アイドルと孤独-言葉と伝達とは

 

前々回の記事で「ツァラトゥストラ」内第二部『夜の歌』を取り上げた。

 

アイドルと【夜の歌】-「ツァラトゥストラ」を読んで - すぐにココロ文字で伝えたい

 

その記事を少し論文としての体裁を整えて貼り付けて、先日教授のもとへと向かい面談をしてみると(付け焼き刃にしては)好感触だったのでそのまま用いてみようと思う。その際に言われた言葉にとてもハッとさせられたので、ここにも残しておきたい。

 

「アイドルファンの方々もだけど、アイドルの方々もまた孤独かもね」

 

このことばに、どきりとさせられた。

教授はアイドルに全く明るいわけではなく(ただただ私の我が儘でこのテーマにしたために本当に申し訳ないことをさせていただいている自覚はあるのだが)そんな方からそういう言葉がぽろっと出てきたことにただただ驚いたのだ。 もちろん、一個人・人間としての孤独という指摘ではあるのだが、「職業・アイドル」だからこそより一層の孤独があるのではないだろうかという問題提議もうけた。阿部亮平 くん・岸本慎太郎くんの気象予報士試験に関する記事の中では彼らの葛藤や孤独に関して多少なりとも考えていたつもりが、いざ「孤独」という単語を目にした時にぱっとそれが浮かばなかった稚さに自己嫌悪してしまう。

 

さてその「孤独」という問題にフォーカスを合わせた『夜の歌』は本書の中でも最も暗く、最も感情的な章のひとつだ。語気は荒く、苦悩と孤独に苛まれたツァラトゥストラニーチェ自身ーの葛藤が非常に現れていて、荒れ狂う海のような激しさを見せている。その中で章の名前にもなっている「夜」のような静けさも感じる少々不気味な箇所だと私は感じている。

このえも言えぬ薄暗さを、深い愛を持ちながらも常に何かと戦っているように見えるアイドルファンの心理と重ねていた。しかしどうしてもツァラトゥストラのような超人へと歩む者との重ね方が分からず四苦八苦していた。私にとって贈り与える者はアイドルであり、受け取る者がファンだからだ。だがどちらか一方に重ねる必要はなかった。

なぜならば、ツァラトゥストラは人間であり、私達もアイドルも人間である。

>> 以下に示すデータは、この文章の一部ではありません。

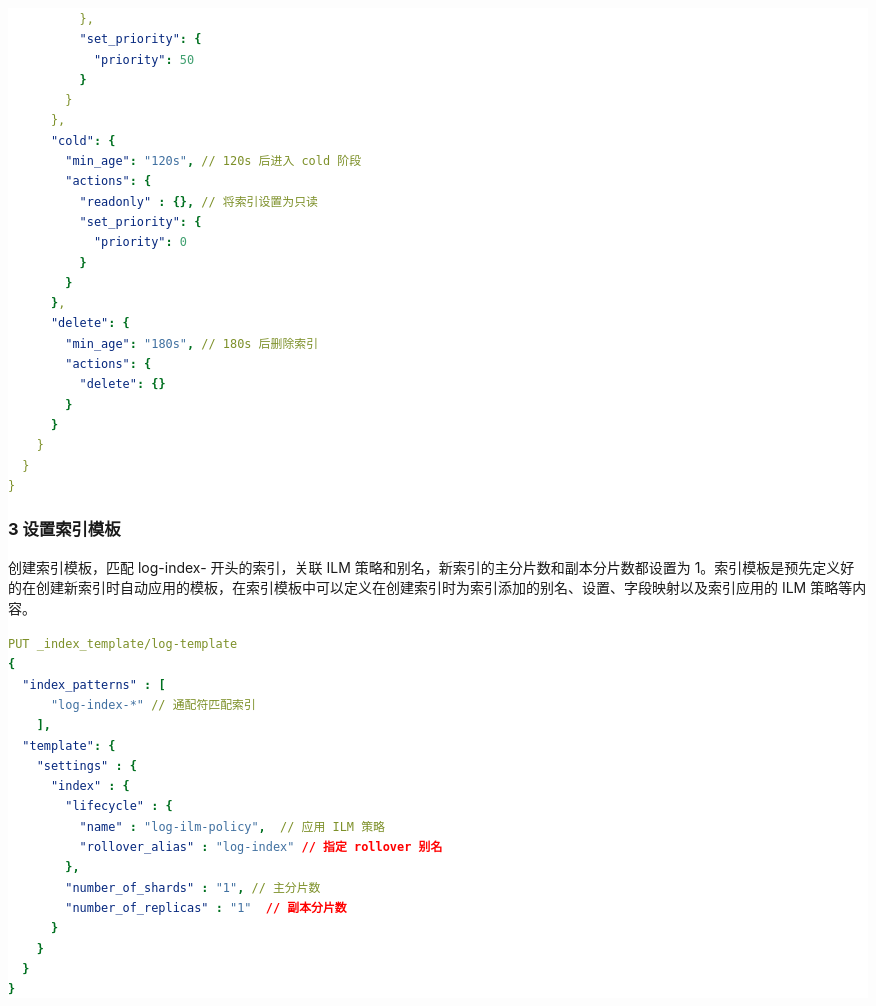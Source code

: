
 ```yaml
          },
          "set_priority": {
            "priority": 50
          }
        }
      },
      "cold": {
        "min_age": "120s", // 120s 后进入 cold 阶段
        "actions": {
          "readonly" : {}, // 将索引设置为只读
          "set_priority": {
            "priority": 0
          }
        }
      },
      "delete": {
        "min_age": "180s", // 180s 后删除索引
        "actions": {
          "delete": {}
        }
      }
    }
  }
}
```


### 3 设置索引模板
创建索引模板，匹配 log-index- 开头的索引，关联 ILM 策略和别名，新索引的主分片数和副本分片数都设置为 1。索引模板是预先定义好的在创建新索引时自动应用的模板，在索引模板中可以定义在创建索引时为索引添加的别名、设置、字段映射以及索引应用的 ILM 策略等内容。
```yaml
PUT _index_template/log-template
{
  "index_patterns" : [
      "log-index-*" // 通配符匹配索引
    ],
  "template": {
    "settings" : {
      "index" : {
        "lifecycle" : {
          "name" : "log-ilm-policy",  // 应用 ILM 策略
          "rollover_alias" : "log-index" // 指定 rollover 别名
        },
        "number_of_shards" : "1", // 主分片数
        "number_of_replicas" : "1"  // 副本分片数
      }
    }
  }
}
```
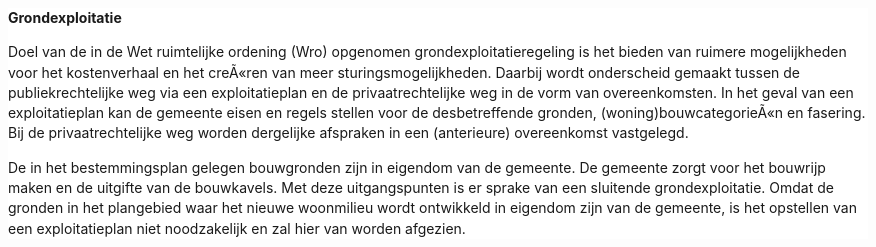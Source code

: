 **Grondexploitatie**

Doel van de in de Wet ruimtelijke ordening (Wro) opgenomen grondexploitatieregeling is het bieden van ruimere mogelijkheden voor het kostenverhaal en het creÃ«ren van meer sturingsmogelijkheden. Daarbij wordt onderscheid gemaakt tussen de publiekrechtelijke weg via een exploitatieplan en de privaatrechtelijke weg in de vorm van overeenkomsten. In het geval van een exploitatieplan kan de gemeente eisen en regels stellen voor de desbetreffende gronden, (woning)bouwcategorieÃ«n en fasering. Bij de privaatrechtelijke weg worden dergelijke afspraken in een (anterieure) overeenkomst vastgelegd.

De in het bestemmingsplan gelegen bouwgronden zijn in eigendom van de gemeente. De gemeente zorgt voor het bouwrijp maken en de uitgifte van de bouwkavels. Met deze uitgangspunten is er sprake van een sluitende grondexploitatie. Omdat de gronden in het plangebied waar het nieuwe woonmilieu wordt ontwikkeld in eigendom zijn van de gemeente, is het opstellen van een exploitatieplan niet noodzakelijk en zal hier van worden afgezien.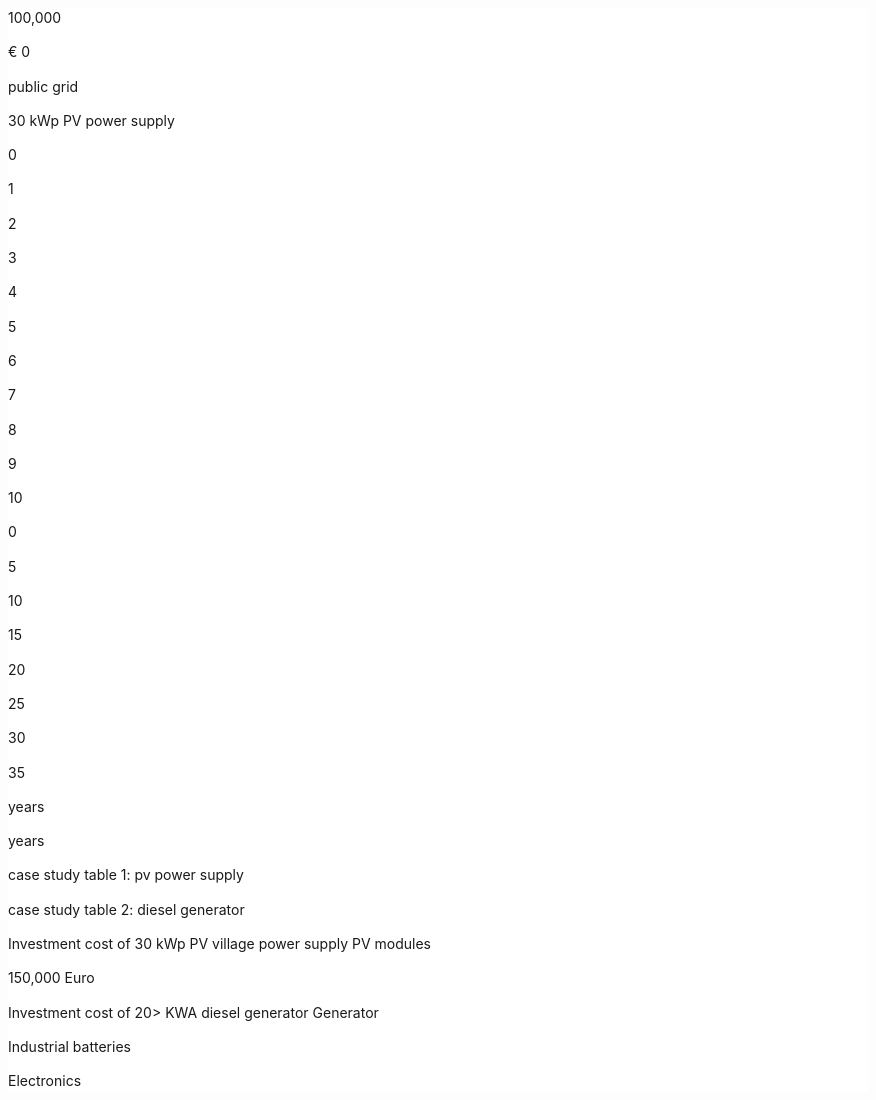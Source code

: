 100,000

€ 0

public grid

30 kWp PV power supply

0

1

2

3

4

5

6

7

8

9

10

0

5

10

15

20

25

30

35

years

years

case study table 1: pv power supply

case study table 2: diesel generator

Investment cost of 30 kWp PV village power supply
PV modules

150,000 Euro

Investment cost of 20> KWA diesel generator
Generator

Industrial batteries

Electronics
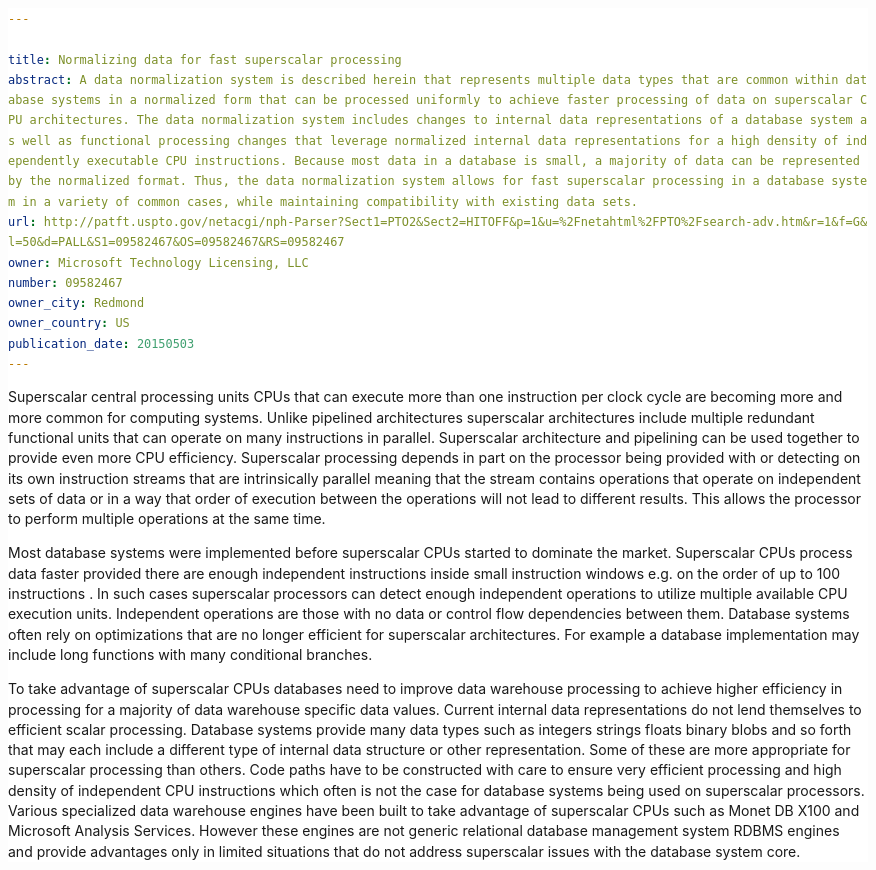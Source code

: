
 ```yaml
---

title: Normalizing data for fast superscalar processing
abstract: A data normalization system is described herein that represents multiple data types that are common within database systems in a normalized form that can be processed uniformly to achieve faster processing of data on superscalar CPU architectures. The data normalization system includes changes to internal data representations of a database system as well as functional processing changes that leverage normalized internal data representations for a high density of independently executable CPU instructions. Because most data in a database is small, a majority of data can be represented by the normalized format. Thus, the data normalization system allows for fast superscalar processing in a database system in a variety of common cases, while maintaining compatibility with existing data sets.
url: http://patft.uspto.gov/netacgi/nph-Parser?Sect1=PTO2&Sect2=HITOFF&p=1&u=%2Fnetahtml%2FPTO%2Fsearch-adv.htm&r=1&f=G&l=50&d=PALL&S1=09582467&OS=09582467&RS=09582467
owner: Microsoft Technology Licensing, LLC
number: 09582467
owner_city: Redmond
owner_country: US
publication_date: 20150503
---
```

Superscalar central processing units CPUs that can execute more than one instruction per clock cycle are becoming more and more common for computing systems. Unlike pipelined architectures superscalar architectures include multiple redundant functional units that can operate on many instructions in parallel. Superscalar architecture and pipelining can be used together to provide even more CPU efficiency. Superscalar processing depends in part on the processor being provided with or detecting on its own instruction streams that are intrinsically parallel meaning that the stream contains operations that operate on independent sets of data or in a way that order of execution between the operations will not lead to different results. This allows the processor to perform multiple operations at the same time.

Most database systems were implemented before superscalar CPUs started to dominate the market. Superscalar CPUs process data faster provided there are enough independent instructions inside small instruction windows e.g. on the order of up to 100 instructions . In such cases superscalar processors can detect enough independent operations to utilize multiple available CPU execution units. Independent operations are those with no data or control flow dependencies between them. Database systems often rely on optimizations that are no longer efficient for superscalar architectures. For example a database implementation may include long functions with many conditional branches.

To take advantage of superscalar CPUs databases need to improve data warehouse processing to achieve higher efficiency in processing for a majority of data warehouse specific data values. Current internal data representations do not lend themselves to efficient scalar processing. Database systems provide many data types such as integers strings floats binary blobs and so forth that may each include a different type of internal data structure or other representation. Some of these are more appropriate for superscalar processing than others. Code paths have to be constructed with care to ensure very efficient processing and high density of independent CPU instructions which often is not the case for database systems being used on superscalar processors. Various specialized data warehouse engines have been built to take advantage of superscalar CPUs such as Monet DB X100 and Microsoft Analysis Services. However these engines are not generic relational database management system RDBMS engines and provide advantages only in limited situations that do not address superscalar issues with the database system core.
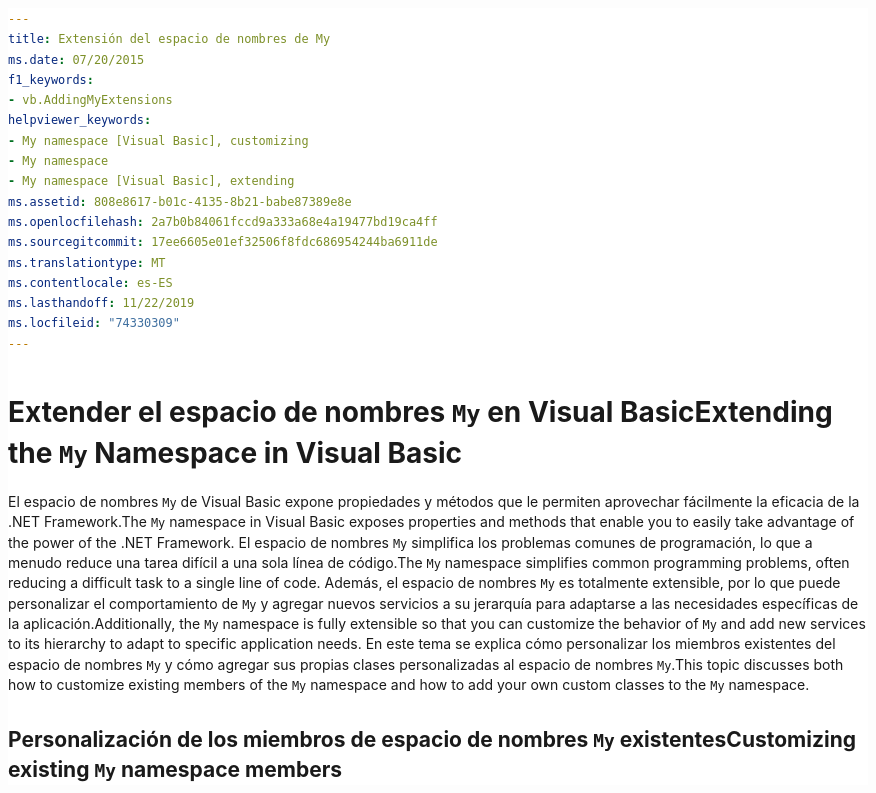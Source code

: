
 ```yaml
---
title: Extensión del espacio de nombres de My
ms.date: 07/20/2015
f1_keywords:
- vb.AddingMyExtensions
helpviewer_keywords:
- My namespace [Visual Basic], customizing
- My namespace
- My namespace [Visual Basic], extending
ms.assetid: 808e8617-b01c-4135-8b21-babe87389e8e
ms.openlocfilehash: 2a7b0b84061fccd9a333a68e4a19477bd19ca4ff
ms.sourcegitcommit: 17ee6605e01ef32506f8fdc686954244ba6911de
ms.translationtype: MT
ms.contentlocale: es-ES
ms.lasthandoff: 11/22/2019
ms.locfileid: "74330309"
---
```

# <a name="extending-the-my-namespace-in-visual-basic"></a><span data-ttu-id="ec0f5-102">Extender el espacio de nombres `My` en Visual Basic</span><span class="sxs-lookup"><span data-stu-id="ec0f5-102">Extending the `My` Namespace in Visual Basic</span></span>

<span data-ttu-id="ec0f5-103">El espacio de nombres `My` de Visual Basic expone propiedades y métodos que le permiten aprovechar fácilmente la eficacia de la .NET Framework.</span><span class="sxs-lookup"><span data-stu-id="ec0f5-103">The `My` namespace in Visual Basic exposes properties and methods that enable you to easily take advantage of the power of the .NET Framework.</span></span> <span data-ttu-id="ec0f5-104">El espacio de nombres `My` simplifica los problemas comunes de programación, lo que a menudo reduce una tarea difícil a una sola línea de código.</span><span class="sxs-lookup"><span data-stu-id="ec0f5-104">The `My` namespace simplifies common programming problems, often reducing a difficult task to a single line of code.</span></span> <span data-ttu-id="ec0f5-105">Además, el espacio de nombres `My` es totalmente extensible, por lo que puede personalizar el comportamiento de `My` y agregar nuevos servicios a su jerarquía para adaptarse a las necesidades específicas de la aplicación.</span><span class="sxs-lookup"><span data-stu-id="ec0f5-105">Additionally, the `My` namespace is fully extensible so that you can customize the behavior of `My` and add new services to its hierarchy to adapt to specific application needs.</span></span> <span data-ttu-id="ec0f5-106">En este tema se explica cómo personalizar los miembros existentes del espacio de nombres `My` y cómo agregar sus propias clases personalizadas al espacio de nombres `My`.</span><span class="sxs-lookup"><span data-stu-id="ec0f5-106">This topic discusses both how to customize existing members of the `My` namespace and how to add your own custom classes to the `My` namespace.</span></span>

## <a name="customizing-existing-my-namespace-members"></a><span data-ttu-id="ec0f5-107">Personalización de los miembros de espacio de nombres `My` existentes</span><span class="sxs-lookup"><span data-stu-id="ec0f5-107">Customizing existing `My` namespace members</span></span>
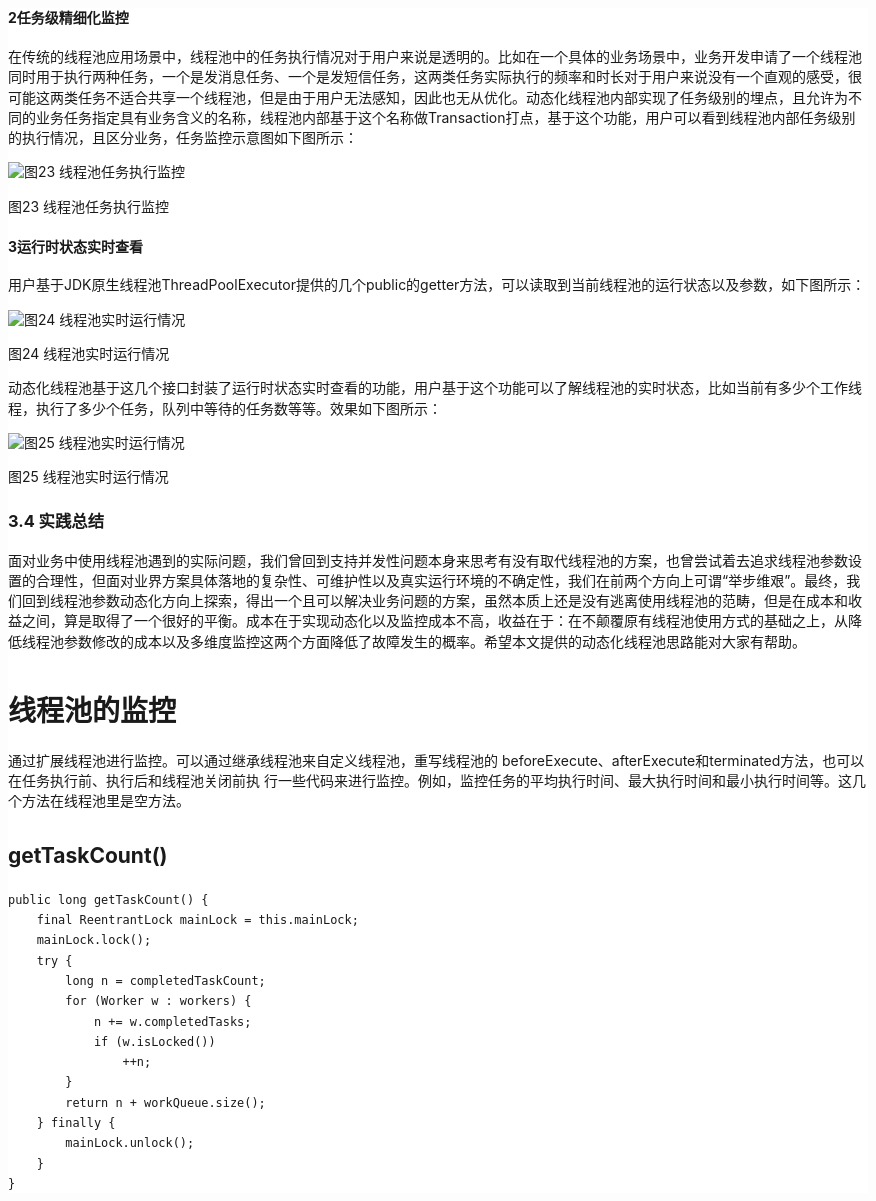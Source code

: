 

#### 2任务级精细化监控

在传统的线程池应用场景中，线程池中的任务执行情况对于用户来说是透明的。比如在一个具体的业务场景中，业务开发申请了一个线程池同时用于执行两种任务，一个是发消息任务、一个是发短信任务，这两类任务实际执行的频率和时长对于用户来说没有一个直观的感受，很可能这两类任务不适合共享一个线程池，但是由于用户无法感知，因此也无从优化。动态化线程池内部实现了任务级别的埋点，且允许为不同的业务任务指定具有业务含义的名称，线程池内部基于这个名称做Transaction打点，基于这个功能，用户可以看到线程池内部任务级别的执行情况，且区分业务，任务监控示意图如下图所示：

![图23 线程池任务执行监控](https://p1.meituan.net/travelcube/cd0b9445c3c93a866201b7cfb24d2ce7214776.png)

图23 线程池任务执行监控



#### 3运行时状态实时查看

用户基于JDK原生线程池ThreadPoolExecutor提供的几个public的getter方法，可以读取到当前线程池的运行状态以及参数，如下图所示：

![图24 线程池实时运行情况](https://cdn.jsdelivr.net/gh/wp3355168/Typora-Picgo-Gitee/img/20210419172729.png)

图24 线程池实时运行情况



动态化线程池基于这几个接口封装了运行时状态实时查看的功能，用户基于这个功能可以了解线程池的实时状态，比如当前有多少个工作线程，执行了多少个任务，队列中等待的任务数等等。效果如下图所示：

![图25 线程池实时运行情况](https://cdn.jsdelivr.net/gh/wp3355168/Typora-Picgo-Gitee/img/20210419172741.png)

图25 线程池实时运行情况



### 3.4 实践总结

面对业务中使用线程池遇到的实际问题，我们曾回到支持并发性问题本身来思考有没有取代线程池的方案，也曾尝试着去追求线程池参数设置的合理性，但面对业界方案具体落地的复杂性、可维护性以及真实运行环境的不确定性，我们在前两个方向上可谓“举步维艰”。最终，我们回到线程池参数动态化方向上探索，得出一个且可以解决业务问题的方案，虽然本质上还是没有逃离使用线程池的范畴，但是在成本和收益之间，算是取得了一个很好的平衡。成本在于实现动态化以及监控成本不高，收益在于：在不颠覆原有线程池使用方式的基础之上，从降低线程池参数修改的成本以及多维度监控这两个方面降低了故障发生的概率。希望本文提供的动态化线程池思路能对大家有帮助。



# 线程池的监控

通过扩展线程池进行监控。可以通过继承线程池来自定义线程池，重写线程池的 beforeExecute、afterExecute和terminated方法，也可以在任务执行前、执行后和线程池关闭前执 行一些代码来进行监控。例如，监控任务的平均执行时间、最大执行时间和最小执行时间等。这几个方法在线程池里是空方法。

## getTaskCount()

```
public long getTaskCount() {
    final ReentrantLock mainLock = this.mainLock;
    mainLock.lock();
    try {
        long n = completedTaskCount;
        for (Worker w : workers) {
            n += w.completedTasks;
            if (w.isLocked())
                ++n;
        }
        return n + workQueue.size();
    } finally {
        mainLock.unlock();
    }
}
```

人間は動物から超人の狭間にいるのであれば、ツァラトゥストラに私達とアイドルの両方を重ねてしまっても構わないのではないか。という些か強引な結論に至った。当然論文に落としこむ時にはもう少し整理はするけども。

 

また、面談を受けて『夜の歌』だけでは少しだけ不十分だと感じたため、第三部の『快癒に向かう者』も参考にしたいと考えている。この章ではコミュニケーション・伝達・言葉の問題、各々の価値定立の問題が取り上げられている。アンケートの回答を見て、アイドルファンは多かれ少なかれ孤独を抱えているだけでなく、言語によってつながりを持ちたい生き物であると感じた*1ためこの章も重点的に読み込みたいと考えた。

わたしたちの求めることばの意味は、こうやってブログを書いたり日々Twitterで発信したりファンレターを送ったりという伝えることだけでなく、歌詞から何かを読み取ったり彼らの言葉を聞くことも含まれるのではないか。全てにおいて誰かの声を聞き誰かに声を届けたいものではないだろうか。

それが孤独を発端にしたものかどうかは一度置いておいたとしても、そういった伝達・コミュニケーションの問題はアイドルファン心理を分析する上で切っても切れないものだと考えられる。またアイドルにとっての授受もそうだ。ブログなどでの発信や作詞で自分の感情や考えを伝え、ファンレターや様々なところでの反響を聴くこと。アイドルサイドにだってそういったコミュニケーション・伝達・言葉の問題は当然存在する。

そのためこれからは『快癒に向かう者』もあわせて考察してゆく。

 

言葉があり、そのひびきがあるということは、なんといいことだろう。言葉とひびきとは、まったくかけ離れたものを結ぶ虹であり、幻の橋ではないだろうか?(後略) 「ツァラトゥストラ」『快癒に向かう者』より 

 

しっかりとした考察をするのはまた今度。